Document images with source code:

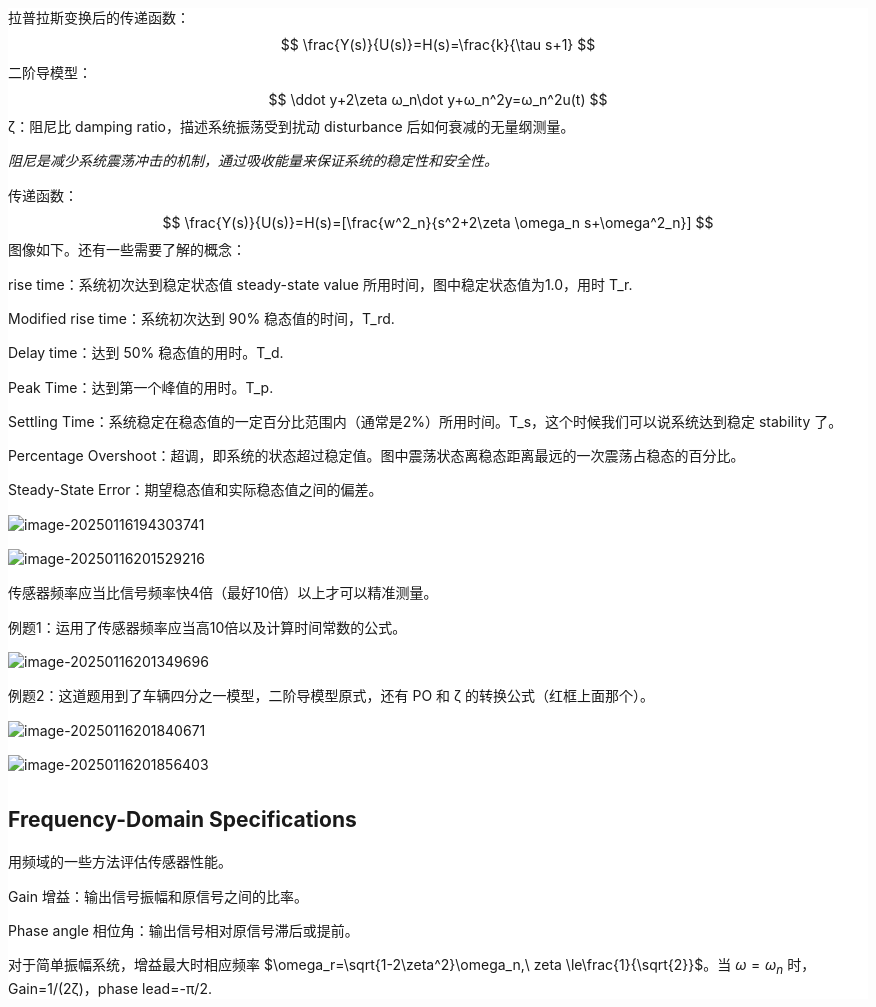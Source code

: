 拉普拉斯变换后的传递函数：
$$
\frac{Y(s)}{U(s)}=H(s)=\frac{k}{\tau s+1}
$$
二阶导模型：
$$
\ddot y+2\zeta ω_n\dot y+ω_n^2y=ω_n^2u(t)
$$
ζ：阻尼比 damping ratio，描述系统振荡受到扰动 disturbance 后如何衰减的无量纲测量。

*阻尼是减少系统震荡冲击的机制，通过吸收能量来保证系统的稳定性和安全性。*

传递函数：
$$
\frac{Y(s)}{U(s)}=H(s)=[\frac{w^2_n}{s^2+2\zeta \omega_n s+\omega^2_n}]
$$
图像如下。还有一些需要了解的概念：

rise time：系统初次达到稳定状态值 steady-state value 所用时间，图中稳定状态值为1.0，用时 T_r.

Modified rise time：系统初次达到 90% 稳态值的时间，T_rd.

Delay time：达到 50% 稳态值的用时。T_d.

Peak Time：达到第一个峰值的用时。T_p.

Settling Time：系统稳定在稳态值的一定百分比范围内（通常是2%）所用时间。T_s，这个时候我们可以说系统达到稳定 stability 了。

Percentage Overshoot：超调，即系统的状态超过稳定值。图中震荡状态离稳态距离最远的一次震荡占稳态的百分比。

Steady-State Error：期望稳态值和实际稳态值之间的偏差。

![image-20250116194303741](https://raw.githubusercontent.com/Jingqing3948/FigureBed/main/mdImages/202501161943815.png)

![image-20250116201529216](https://raw.githubusercontent.com/Jingqing3948/FigureBed/main/mdImages/202501162015263.png)

传感器频率应当比信号频率快4倍（最好10倍）以上才可以精准测量。

例题1：运用了传感器频率应当高10倍以及计算时间常数的公式。

![image-20250116201349696](https://raw.githubusercontent.com/Jingqing3948/FigureBed/main/mdImages/202501162013749.png)

例题2：这道题用到了车辆四分之一模型，二阶导模型原式，还有 PO 和 ζ 的转换公式（红框上面那个）。

![image-20250116201840671](https://raw.githubusercontent.com/Jingqing3948/FigureBed/main/mdImages/202501162018745.png)

![image-20250116201856403](https://raw.githubusercontent.com/Jingqing3948/FigureBed/main/mdImages/202501162018480.png)

## Frequency-Domain Specifications

用频域的一些方法评估传感器性能。

Gain 增益：输出信号振幅和原信号之间的比率。

Phase angle 相位角：输出信号相对原信号滞后或提前。

对于简单振幅系统，增益最大时相应频率 $\omega_r=\sqrt{1-2\zeta^2}\omega_n,\ zeta \le\frac{1}{\sqrt{2}}$。当 $\omega = \omega_n$ 时，Gain=1/(2ζ)，phase lead=-π/2.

• Aim of the task: In the data above, find the line with "ζ：阻尼比 damping ratio，描述系统振荡受到扰动" and the line with "传感器频率应当比信号频率快4倍（最好10倍）以上才可以精准测量。". Retype both, plus every line between them, exactly.

• Exercise solution:
ζ：阻尼比 damping ratio，描述系统振荡受到扰动 disturbance 后如何衰减的无量纲测量。

*阻尼是减少系统震荡冲击的机制，通过吸收能量来保证系统的稳定性和安全性。*

传递函数：
$$
\frac{Y(s)}{U(s)}=H(s)=[\frac{w^2_n}{s^2+2\zeta \omega_n s+\omega^2_n}]
$$
图像如下。还有一些需要了解的概念：

rise time：系统初次达到稳定状态值 steady-state value 所用时间，图中稳定状态值为1.0，用时 T_r.

Modified rise time：系统初次达到 90% 稳态值的时间，T_rd.

Delay time：达到 50% 稳态值的用时。T_d.

Peak Time：达到第一个峰值的用时。T_p.

Settling Time：系统稳定在稳态值的一定百分比范围内（通常是2%）所用时间。T_s，这个时候我们可以说系统达到稳定 stability 了。

Percentage Overshoot：超调，即系统的状态超过稳定值。图中震荡状态离稳态距离最远的一次震荡占稳态的百分比。

Steady-State Error：期望稳态值和实际稳态值之间的偏差。

![image-20250116194303741](https://raw.githubusercontent.com/Jingqing3948/FigureBed/main/mdImages/202501161943815.png)

![image-20250116201529216](https://raw.githubusercontent.com/Jingqing3948/FigureBed/main/mdImages/202501162015263.png)

传感器频率应当比信号频率快4倍（最好10倍）以上才可以精准测量。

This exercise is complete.